My breastfeeding journey started 3 years ago. To be honest we didn't plan to breastfeed our little because our plan is I will be back from work after three months of maternity leave but things happened not according to the plan. I breastfeed my son because he is a colicky baby and his pediatrician said I need to breastfed him to avoid being colicky.
To be honest I don't want because he might be used to it and I will be having a hard time to wean him and drink formula milk but still I push breastfeeding. I don't have milk , thats what's on my mind. I search in Google how to boost my milk supply and even posted at Facebook asking about breastfeeding then my officemate told me to join the breastfeeding Pinays in Facebook because she said she was encouraged to breastfeed her children because of that group.

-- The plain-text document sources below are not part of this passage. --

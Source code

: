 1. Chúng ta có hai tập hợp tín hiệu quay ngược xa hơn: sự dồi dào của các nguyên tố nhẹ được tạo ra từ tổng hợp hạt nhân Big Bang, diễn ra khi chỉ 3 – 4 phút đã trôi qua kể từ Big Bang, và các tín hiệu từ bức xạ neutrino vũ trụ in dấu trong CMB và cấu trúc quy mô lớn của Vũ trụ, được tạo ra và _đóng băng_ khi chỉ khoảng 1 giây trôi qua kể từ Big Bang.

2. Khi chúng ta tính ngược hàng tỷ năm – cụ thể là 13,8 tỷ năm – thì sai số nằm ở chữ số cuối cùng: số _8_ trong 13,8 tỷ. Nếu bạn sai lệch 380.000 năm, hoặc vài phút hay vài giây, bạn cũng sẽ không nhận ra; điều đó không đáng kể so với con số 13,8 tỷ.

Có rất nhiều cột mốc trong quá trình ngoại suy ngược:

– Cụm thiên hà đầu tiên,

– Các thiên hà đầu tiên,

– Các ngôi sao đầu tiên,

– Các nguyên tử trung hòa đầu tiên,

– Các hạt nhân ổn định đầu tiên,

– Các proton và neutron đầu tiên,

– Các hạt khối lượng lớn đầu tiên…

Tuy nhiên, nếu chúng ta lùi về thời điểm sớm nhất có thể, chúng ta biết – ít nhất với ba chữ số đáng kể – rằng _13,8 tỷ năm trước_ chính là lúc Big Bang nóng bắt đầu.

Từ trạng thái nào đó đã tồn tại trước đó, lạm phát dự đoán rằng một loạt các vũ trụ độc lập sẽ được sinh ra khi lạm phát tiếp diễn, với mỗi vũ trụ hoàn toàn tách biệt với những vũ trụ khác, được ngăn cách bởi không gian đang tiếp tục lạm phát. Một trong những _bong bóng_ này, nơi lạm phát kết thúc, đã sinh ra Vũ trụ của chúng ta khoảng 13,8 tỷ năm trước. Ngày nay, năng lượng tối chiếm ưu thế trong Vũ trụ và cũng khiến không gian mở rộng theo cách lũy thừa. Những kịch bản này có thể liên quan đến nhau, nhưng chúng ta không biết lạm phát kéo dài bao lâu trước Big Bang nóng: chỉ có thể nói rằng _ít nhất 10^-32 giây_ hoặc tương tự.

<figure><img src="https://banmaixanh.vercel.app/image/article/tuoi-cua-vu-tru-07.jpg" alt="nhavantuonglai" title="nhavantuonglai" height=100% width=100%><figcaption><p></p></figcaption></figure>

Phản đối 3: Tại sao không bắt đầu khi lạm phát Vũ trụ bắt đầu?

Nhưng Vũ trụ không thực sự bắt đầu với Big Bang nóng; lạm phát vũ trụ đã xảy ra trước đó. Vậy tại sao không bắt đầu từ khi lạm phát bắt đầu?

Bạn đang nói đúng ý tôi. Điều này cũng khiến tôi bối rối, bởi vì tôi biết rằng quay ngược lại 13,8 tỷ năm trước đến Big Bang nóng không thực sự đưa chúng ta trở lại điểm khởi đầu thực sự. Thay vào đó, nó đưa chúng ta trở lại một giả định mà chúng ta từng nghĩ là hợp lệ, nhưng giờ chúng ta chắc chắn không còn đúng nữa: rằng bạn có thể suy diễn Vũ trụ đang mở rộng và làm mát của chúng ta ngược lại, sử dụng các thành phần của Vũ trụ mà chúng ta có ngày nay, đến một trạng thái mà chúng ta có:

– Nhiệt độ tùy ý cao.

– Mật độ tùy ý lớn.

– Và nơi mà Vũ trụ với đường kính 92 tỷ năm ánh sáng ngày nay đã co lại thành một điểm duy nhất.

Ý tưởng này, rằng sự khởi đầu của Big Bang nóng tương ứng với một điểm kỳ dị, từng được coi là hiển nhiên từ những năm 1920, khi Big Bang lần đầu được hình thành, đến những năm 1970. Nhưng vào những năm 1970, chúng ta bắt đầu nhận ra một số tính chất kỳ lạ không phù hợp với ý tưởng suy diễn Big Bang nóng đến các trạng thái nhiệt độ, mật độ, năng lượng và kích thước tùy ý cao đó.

I entered the group and I leaned a lot on them. Then after two months I decided to wean my little one but he don't want to drink milk in bottle thats why I decided to resign and choose to be a stay at home mom. My officemate said that time, the expenses is almost the same if you will be back at work and buy a formula milk because the formula milk we choose to him was similac tummy car and yeah that formula milk is bit pricey. I push my breastfeeding journey even if they said my son is old enough to win. Like now he is already playing with kids but still breastfeed. I told them that I don't want to wean him because I want him to selfwean. And you know weaning him makes my heart breaks. Like I will missed those time that he is was so sweet on me. Did you know that he even hug and kiss my Bobbie and told them that he loves the both of them haha.
Then yesterday , you know that I went to the clinic for check up and find out that I have an infection in kidney and I need to take medicine which is antibiotics and the doctor said its not allowed for the breastfeeding moms.
I have a post in noise.cash and I also posted it on Facebook.
I need to stop breastfeeding Kyrie because I am taking some antibiotics that is not allowed for a breastfeeding mom. I have no choice but to stop breastfeeding him for seven days. Then I told my husband that we need to switch position on bedtime so that Kyrie will not be triggered to asked for my breasmilk. Then my husband told me , just tell him and he will understand.
His Papa explain to Kyrie that he need to stop breastfeeding because I am taking some medication and he will breastfed again when I finished the medication. Last night , me and his Papa were amazed because he sleep by himself and didn't asked for my milk gold. It was a heartbreak to see my son sleeping on his own last night 🤣
Then when he woke up earlier , I told him if he wants some breast milk and he said " Hindi pwede dede kay Mama kasi iinom sya ng gamot . Kapag magaling na si Mama dedede nako. Yehey! " .
I feel so proud because at his young age he seems to understand what's happening to us. I have doubts pa yesterday kasi baka dumede sya pero hindi. Naiintindihan nya kami. Ngayon natulog ulit sya alone. Nakakasad lang yung part na pwede ko na pala syang iwean pero ayoko pa.
Then I recieved a comment that my son will be wean already because the 7 days is lon enough. Then I told her I am not ready 😭
Earlier I talk to my son and told him that he will Dede again once I am fine. He didn't answer me but I repeat it again and hug him. Why I feel this way? Huhu. I feel like his sweetness on me will be gone once he is wean already. I know I am not the one who felt this because I know breastfeeding moms are relatable to me.
After seven days of taking the medication I am hoping that he will Dede again but it it's not then he is already big boy huhu.